To supply constants and parameters to the matrix computer 73, a constant and parameter inlet 76 is provided. The aforementioned computers and inlets may be present in the data processing apparatus 10 physically or in the form of software.

In accordance with the above discussion of the closed control loop (i.e., closed at the option of the operator) of the printing installation and the organization of the data processing apparatus 10, a method will be described whereby, after the scanning of the color measuring fields 41 of a freshly printed sheet, the sensitivity matrix A(i, j) is determined to produce thickness variation control vectors whereby the ink control elements are adjusted with the highest possible convergence velocity, so that during the production run of the sheet 40 a color deviation controlled regulation is obtained.

To determine the sensitivity matrix A(i, j) it is necessary to calculate its components. The elements of the sensitivity matrix are the partial derivations of the components of the color location vector with respect to the components of the layer thickness control vector.
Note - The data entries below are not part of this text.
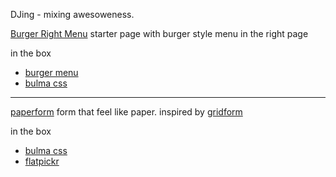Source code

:  DJing - mixing awesoweness.

[Burger Right Menu](https://jingz.github.io/yourtemplates/burger-right-menu.html)
starter page with burger style menu in the right page

in the box
- [burger menu](https://github.com/mblode/burger)
- [bulma css](http://bulma.io)


---


[paperform](https://jingz.github.io/yourtemplates/paperform.html)
form that feel like paper. inspired by [gridform](https://github.com/kumailht/gridforms)

in the box
- [bulma css](http://bulma.io)
- [flatpickr](https://chmln.github.io/flatpickr/)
If, in keeping with the example described, the L*a*b* system of CIE is used, the partial derivatives of the coordinates L, a and b must be calculated with respect to the components of the layer thickness vector. The partial derivatives of the color space coordinates contain the actual standard color values X, Y and Z of the reference field measured and the partial derivatives of these standard color values with respect to the components of the layer thickness vector.

The determination of partial derivatives of the standard color values with respect to the three components of the layer density vectors may be effected empirically, with the values obtained being stored in a memory. In practice, however, this case is hardly feasible. Another possibility consists of calculating these values from time to time, for example at the onset of a printing process of numerous printed sheets 40, from the spectral reflection values stored in the reflection value memories 53 to 63. Instead of carrying out intermittent calculations, one may be effected for each individual printed sheet. Preferably, however, the partial derivatives of the measured actual standard color values with respect to the three components of the layer thickness vector are determined during each measurement of a reference field in a zone or a block of the printed sheet. The information stored in the reflection value memories 53 to 63 represents secondary values, which make it possible to determine for the principle value stored in the reflection value memory 52, the ink control changes necessary so that the color location associated with the principal value in the color space will be closer to the desired color location during the next printing and measurement.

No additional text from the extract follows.